*TO DO:*
Only one portion of the data is to be written out: from the line bearing "voltage level (0.85V)." through the line bearing "The only other". Write it exactly as it appears.

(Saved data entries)
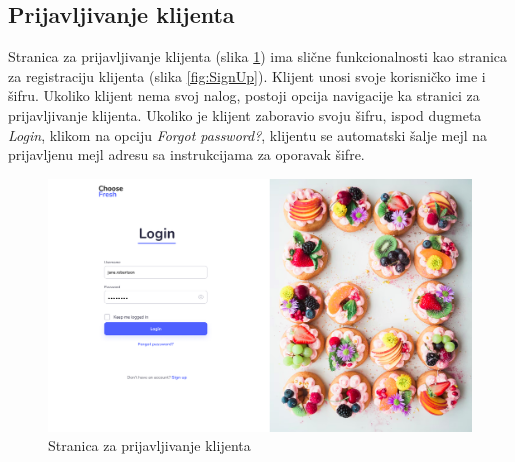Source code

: \subsection{Prijavljivanje klijenta}

Stranica za prijavljivanje klijenta (slika \ref{fig:Login}) ima slične funkcionalnosti kao stranica za registraciju klijenta (slika \ref{fig:SignUp}). Klijent unosi svoje korisničko ime i šifru. Ukoliko klijent nema svoj nalog, postoji opcija navigacije ka stranici za prijavljivanje klijenta. Ukoliko je klijent zaboravio svoju šifru, ispod dugmeta \textit{Login}, klikom na opciju \textit{Forgot password?}, klijentu se automatski šalje mejl na prijavljenu mejl adresu sa instrukcijama za oporavak šifre. 

\begin{figure}[H]
	\begin{center}
		\includegraphics[width=\textwidth]{UI/Login.jpg}
    		\caption{Stranica za prijavljivanje klijenta}
    \label{fig:Login}
    \end{center}
\end{figure}

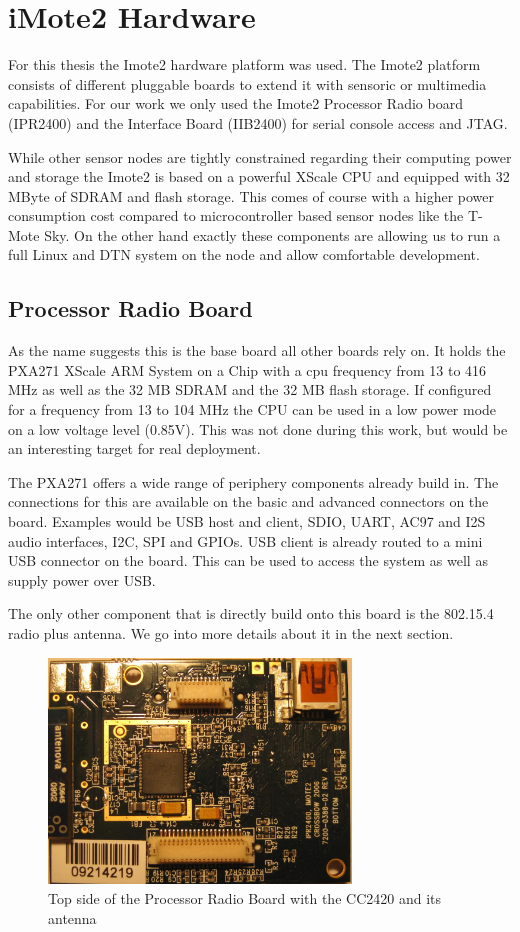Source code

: \chapter{iMote2 Hardware}
For this thesis the Imote2 hardware platform was used. The Imote2 platform
consists of different pluggable boards to extend it with sensoric or multimedia
capabilities. For our work we only used the Imote2 Processor Radio board
(IPR2400) and the Interface Board (IIB2400) for serial console access and JTAG.

While other sensor nodes are tightly constrained regarding their computing power
and storage the Imote2 is based on a powerful XScale CPU and equipped with 32
MByte of SDRAM and flash storage. This comes of course with a higher power
consumption cost compared to microcontroller based sensor nodes like the T-Mote
Sky. On the other hand exactly these components are allowing us to run a full
Linux and DTN system on the node and allow comfortable development.

\section{Processor Radio Board}
As the name suggests this is the base board all other boards rely on. It holds
the PXA271 XScale ARM System on a Chip with a cpu frequency from 13 to 416 MHz
as well as the 32 MB SDRAM and the 32 MB flash storage. If configured for a
frequency from 13 to 104 MHz the CPU can be used in a low power mode on a low
voltage level (0.85V). This was not done during this work, but would be an
interesting target for real deployment.

The PXA271 offers a wide range of periphery components already build in. The
connections for this are available on the basic and advanced connectors on the
board. Examples would be USB host and client, SDIO, UART, AC97 and I2S audio
interfaces, I2C, SPI and GPIOs. USB client is already routed to a mini USB
connector on the board. This can be used to access the system as well as supply
power over USB.

The only other component that is directly build onto this board is the 802.15.4
radio plus antenna. We go into more details about it in the next section.

\begin{figure}
  \begin{center}
    \includegraphics[height=6cm]{images/imote_top_cutted}
    \caption{Top side of the Processor Radio Board with the CC2420 and its antenna}
        \label{fig:imote2top}
  \end{center}
\end{figure}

*SOLUTION BELOW:*
voltage level (0.85V). This was not done during this work, but would be an
interesting target for real deployment.

The PXA271 offers a wide range of periphery components already build in. The
connections for this are available on the basic and advanced connectors on the
board. Examples would be USB host and client, SDIO, UART, AC97 and I2S audio
interfaces, I2C, SPI and GPIOs. USB client is already routed to a mini USB
connector on the board. This can be used to access the system as well as supply
power over USB.

The only other component that is directly build onto this board is the 802.15.4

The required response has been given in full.